--- DATA UNDER STUDY Enclosed Below ---

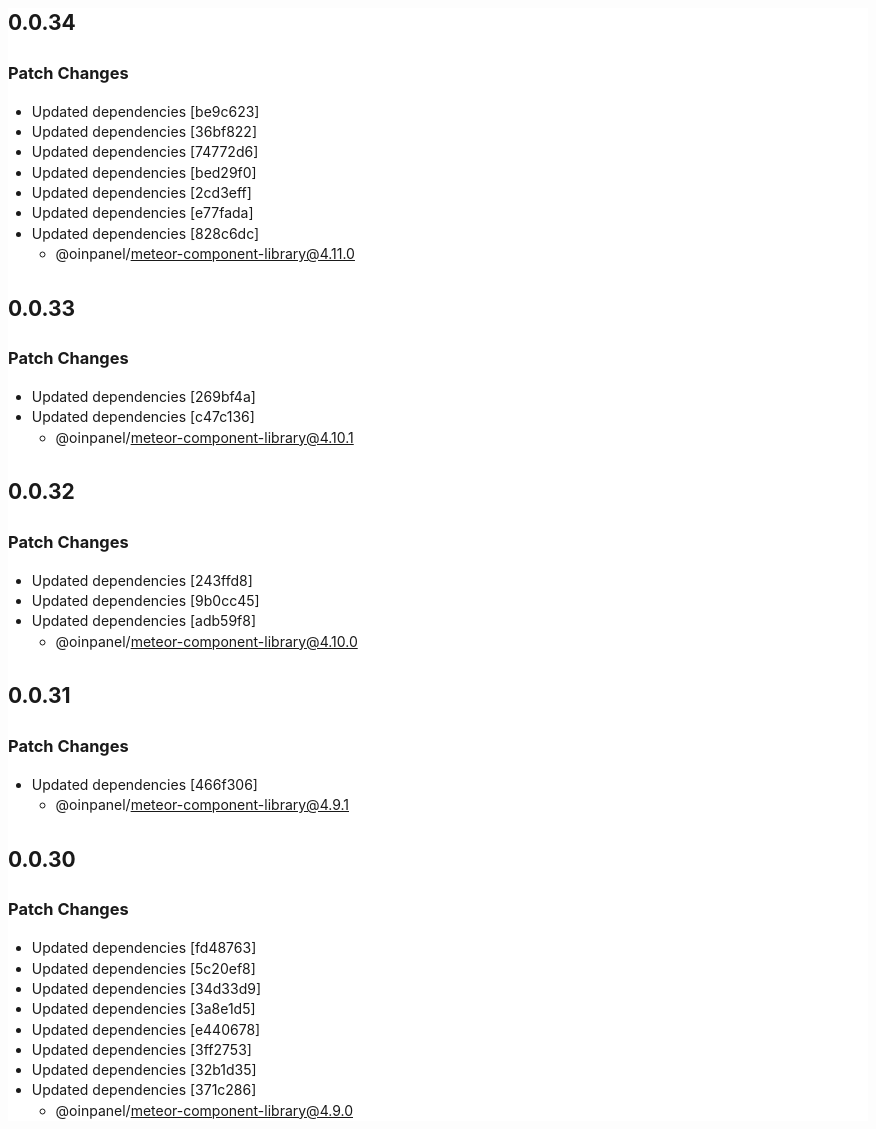 ## 0.0.34

### Patch Changes

- Updated dependencies [be9c623]
- Updated dependencies [36bf822]
- Updated dependencies [74772d6]
- Updated dependencies [bed29f0]
- Updated dependencies [2cd3eff]
- Updated dependencies [e77fada]
- Updated dependencies [828c6dc]
  - @oinpanel/meteor-component-library@4.11.0

## 0.0.33

### Patch Changes

- Updated dependencies [269bf4a]
- Updated dependencies [c47c136]
  - @oinpanel/meteor-component-library@4.10.1

## 0.0.32

### Patch Changes

- Updated dependencies [243ffd8]
- Updated dependencies [9b0cc45]
- Updated dependencies [adb59f8]
  - @oinpanel/meteor-component-library@4.10.0

## 0.0.31

### Patch Changes

- Updated dependencies [466f306]
  - @oinpanel/meteor-component-library@4.9.1

## 0.0.30

### Patch Changes

- Updated dependencies [fd48763]
- Updated dependencies [5c20ef8]
- Updated dependencies [34d33d9]
- Updated dependencies [3a8e1d5]
- Updated dependencies [e440678]
- Updated dependencies [3ff2753]
- Updated dependencies [32b1d35]
- Updated dependencies [371c286]
  - @oinpanel/meteor-component-library@4.9.0
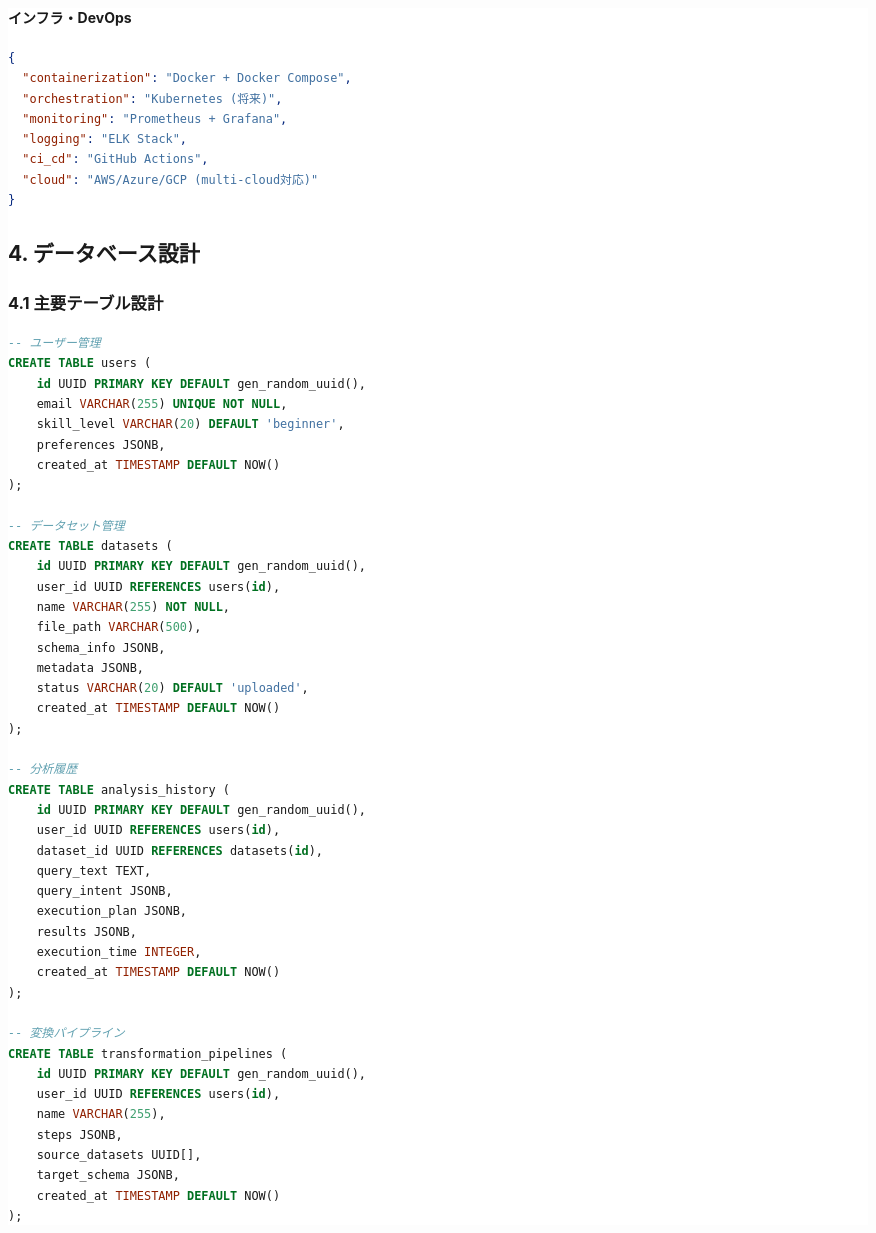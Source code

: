 #### インフラ・DevOps
```json
{
  "containerization": "Docker + Docker Compose",
  "orchestration": "Kubernetes (将来)",
  "monitoring": "Prometheus + Grafana",
  "logging": "ELK Stack",
  "ci_cd": "GitHub Actions",
  "cloud": "AWS/Azure/GCP (multi-cloud対応)"
}
```

## 4. データベース設計

### 4.1 主要テーブル設計

```sql
-- ユーザー管理
CREATE TABLE users (
    id UUID PRIMARY KEY DEFAULT gen_random_uuid(),
    email VARCHAR(255) UNIQUE NOT NULL,
    skill_level VARCHAR(20) DEFAULT 'beginner',
    preferences JSONB,
    created_at TIMESTAMP DEFAULT NOW()
);

-- データセット管理
CREATE TABLE datasets (
    id UUID PRIMARY KEY DEFAULT gen_random_uuid(),
    user_id UUID REFERENCES users(id),
    name VARCHAR(255) NOT NULL,
    file_path VARCHAR(500),
    schema_info JSONB,
    metadata JSONB,
    status VARCHAR(20) DEFAULT 'uploaded',
    created_at TIMESTAMP DEFAULT NOW()
);

-- 分析履歴
CREATE TABLE analysis_history (
    id UUID PRIMARY KEY DEFAULT gen_random_uuid(),
    user_id UUID REFERENCES users(id),
    dataset_id UUID REFERENCES datasets(id),
    query_text TEXT,
    query_intent JSONB,
    execution_plan JSONB,
    results JSONB,
    execution_time INTEGER,
    created_at TIMESTAMP DEFAULT NOW()
);

-- 変換パイプライン
CREATE TABLE transformation_pipelines (
    id UUID PRIMARY KEY DEFAULT gen_random_uuid(),
    user_id UUID REFERENCES users(id),
    name VARCHAR(255),
    steps JSONB,
    source_datasets UUID[],
    target_schema JSONB,
    created_at TIMESTAMP DEFAULT NOW()
);
```
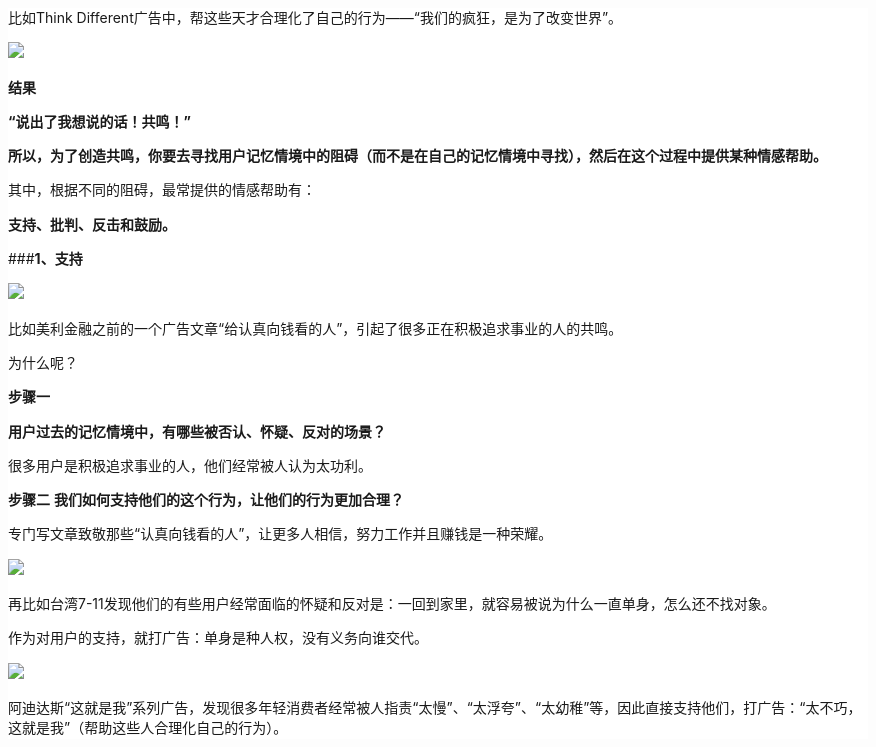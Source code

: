 比如Think Different广告中，帮这些天才合理化了自己的行为——“我们的疯狂，是为了改变世界”。


![](./_image/2017-02-13-10-52-01.jpg)


**结果**

**“说出了我想说的话！共鸣！”**



**所以，为了创造共鸣，你要去寻找用户记忆情境中的阻碍（而不是在自己的记忆情境中寻找），然后在这个过程中提供某种情感帮助。**



其中，根据不同的阻碍，最常提供的情感帮助有：



**支持、批判、反击和鼓励。**

###**1、支持**




![](./_image/2017-02-13-10-52-14.jpg)


比如美利金融之前的一个广告文章“给认真向钱看的人”，引起了很多正在积极追求事业的人的共鸣。



为什么呢？

**步骤一**

**用户过去的记忆情境中，有哪些被否认、怀疑、反对的场景？**



很多用户是积极追求事业的人，他们经常被人认为太功利。

**步骤二**
**我们如何支持他们的这个行为，让他们的行为更加合理？**

 专门写文章致敬那些“认真向钱看的人”，让更多人相信，努力工作并且赚钱是一种荣耀。


![](./_image/2017-02-13-10-52-27.jpg)




再比如台湾7-11发现他们的有些用户经常面临的怀疑和反对是：一回到家里，就容易被说为什么一直单身，怎么还不找对象。



作为对用户的支持，就打广告：单身是种人权，没有义务向谁交代。


![](./_image/2017-02-13-10-52-38.jpg)




阿迪达斯“这就是我”系列广告，发现很多年轻消费者经常被人指责“太慢”、“太浮夸”、“太幼稚”等，因此直接支持他们，打广告：“太不巧，这就是我”（帮助这些人合理化自己的行为）。

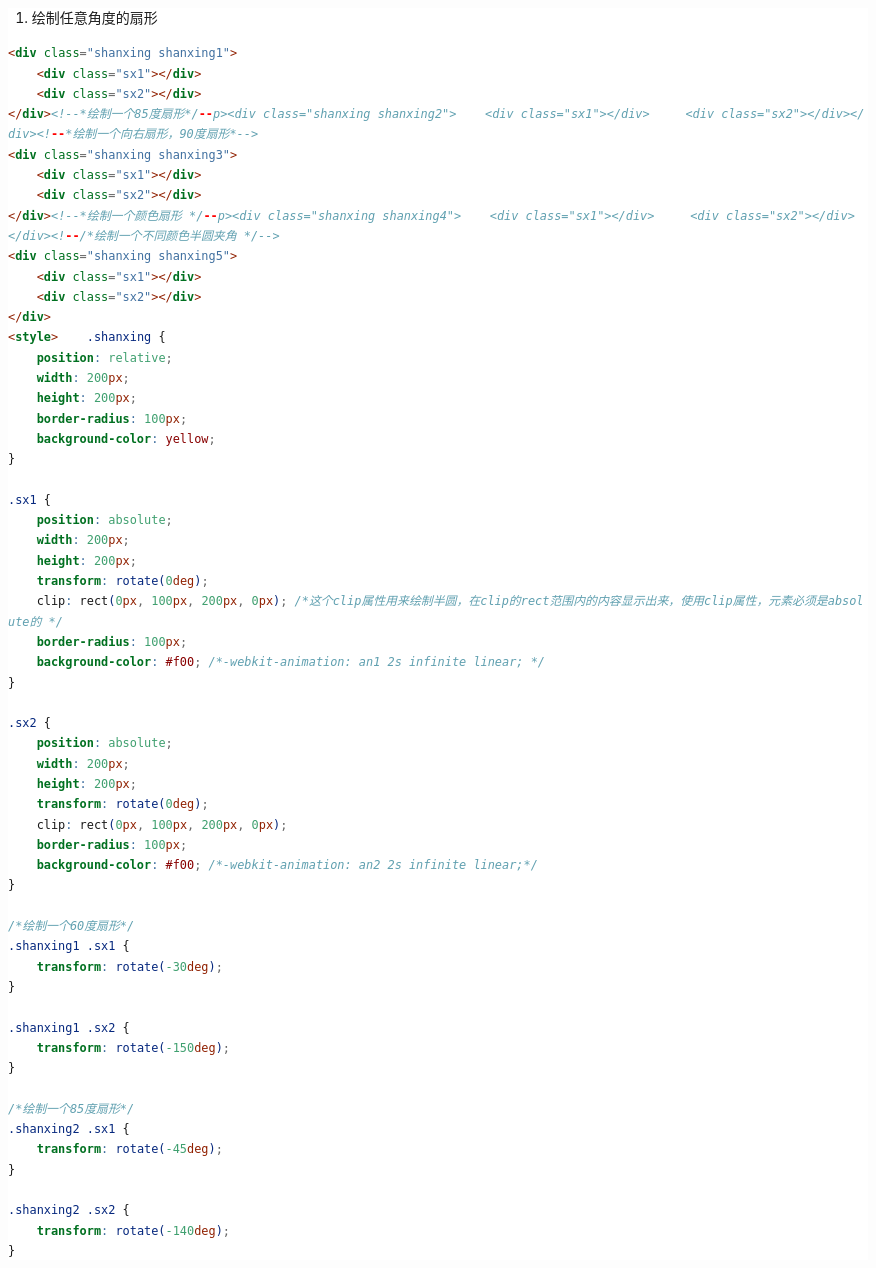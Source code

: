 1. 绘制任意角度的扇形

```html
<div class="shanxing shanxing1">
    <div class="sx1"></div>
    <div class="sx2"></div>
</div><!--*绘制一个85度扇形*/--p><div class="shanxing shanxing2">    <div class="sx1"></div>     <div class="sx2"></div></div><!--*绘制一个向右扇形，90度扇形*-->
<div class="shanxing shanxing3">
    <div class="sx1"></div>
    <div class="sx2"></div>
</div><!--*绘制一个颜色扇形 */--p><div class="shanxing shanxing4">    <div class="sx1"></div>     <div class="sx2"></div></div><!--/*绘制一个不同颜色半圆夹角 */-->
<div class="shanxing shanxing5">
    <div class="sx1"></div>
    <div class="sx2"></div>
</div>
<style>    .shanxing {
    position: relative;
    width: 200px;
    height: 200px;
    border-radius: 100px;
    background-color: yellow;
}

.sx1 {
    position: absolute;
    width: 200px;
    height: 200px;
    transform: rotate(0deg);
    clip: rect(0px, 100px, 200px, 0px); /*这个clip属性用来绘制半圆，在clip的rect范围内的内容显示出来，使用clip属性，元素必须是absolute的 */
    border-radius: 100px;
    background-color: #f00; /*-webkit-animation: an1 2s infinite linear; */
}

.sx2 {
    position: absolute;
    width: 200px;
    height: 200px;
    transform: rotate(0deg);
    clip: rect(0px, 100px, 200px, 0px);
    border-radius: 100px;
    background-color: #f00; /*-webkit-animation: an2 2s infinite linear;*/
}

/*绘制一个60度扇形*/
.shanxing1 .sx1 {
    transform: rotate(-30deg);
}

.shanxing1 .sx2 {
    transform: rotate(-150deg);
}

/*绘制一个85度扇形*/
.shanxing2 .sx1 {
    transform: rotate(-45deg);
}

.shanxing2 .sx2 {
    transform: rotate(-140deg);
}

```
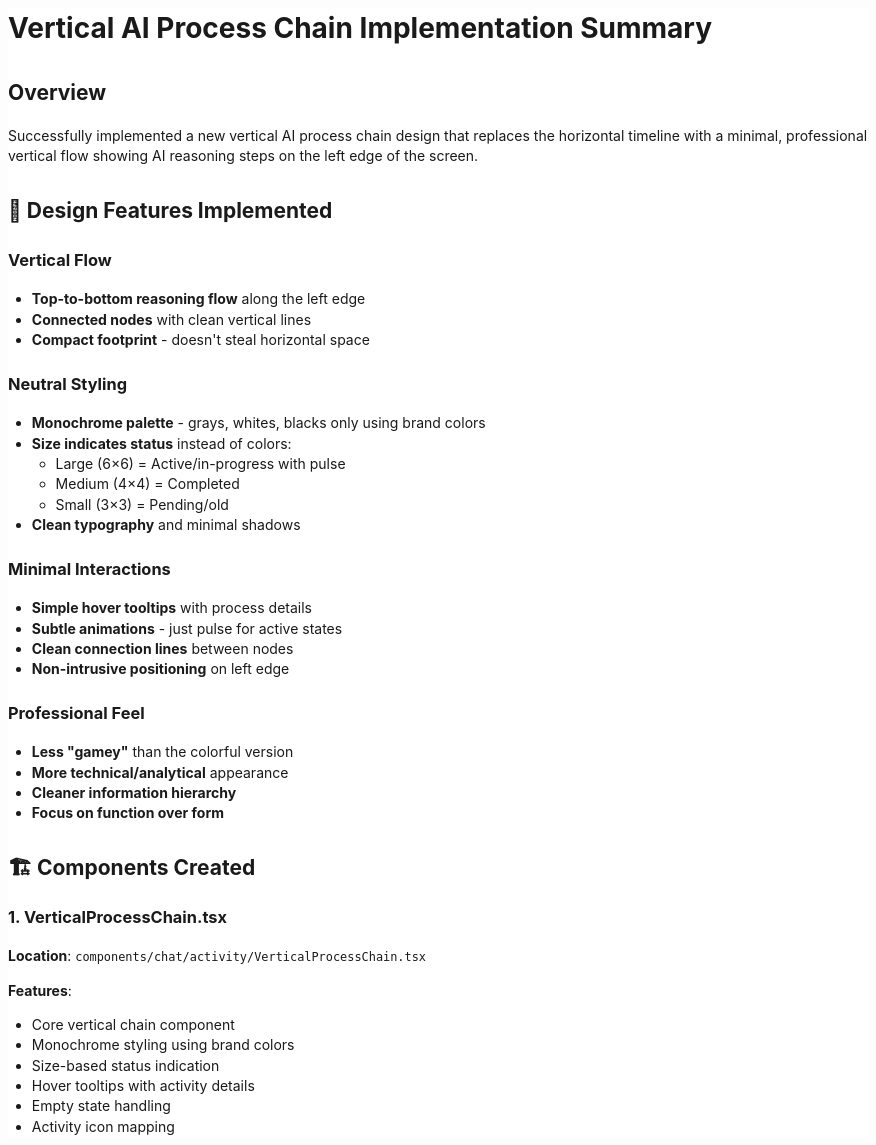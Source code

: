 # Vertical AI Process Chain Implementation Summary

## Overview

Successfully implemented a new vertical AI process chain design that replaces the horizontal timeline with a minimal, professional vertical flow showing AI reasoning steps on the left edge of the screen.

## 🎨 Design Features Implemented

### Vertical Flow
- **Top-to-bottom reasoning flow** along the left edge
- **Connected nodes** with clean vertical lines
- **Compact footprint** - doesn't steal horizontal space

### Neutral Styling
- **Monochrome palette** - grays, whites, blacks only using brand colors
- **Size indicates status** instead of colors:
  - Large (6×6) = Active/in-progress with pulse
  - Medium (4×4) = Completed
  - Small (3×3) = Pending/old
- **Clean typography** and minimal shadows

### Minimal Interactions
- **Simple hover tooltips** with process details
- **Subtle animations** - just pulse for active states
- **Clean connection lines** between nodes
- **Non-intrusive positioning** on left edge

### Professional Feel
- **Less "gamey"** than the colorful version
- **More technical/analytical** appearance
- **Cleaner information hierarchy**
- **Focus on function over form**

## 🏗️ Components Created

### 1. VerticalProcessChain.tsx
**Location**: `components/chat/activity/VerticalProcessChain.tsx`

**Features**:
- Core vertical chain component
- Monochrome styling using brand colors
- Size-based status indication
- Hover tooltips with activity details
- Empty state handling
- Activity icon mapping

--- End of Enclosed DATA UNDER STUDY ---

Look above for the line with "## Overview" and the line with "### Vertical Flow". Retype those two lines and every line between them exactly, adding nothing.

YOUR SOLUTION =
## Overview

Successfully implemented a new vertical AI process chain design that replaces the horizontal timeline with a minimal, professional vertical flow showing AI reasoning steps on the left edge of the screen.

## 🎨 Design Features Implemented

### Vertical Flow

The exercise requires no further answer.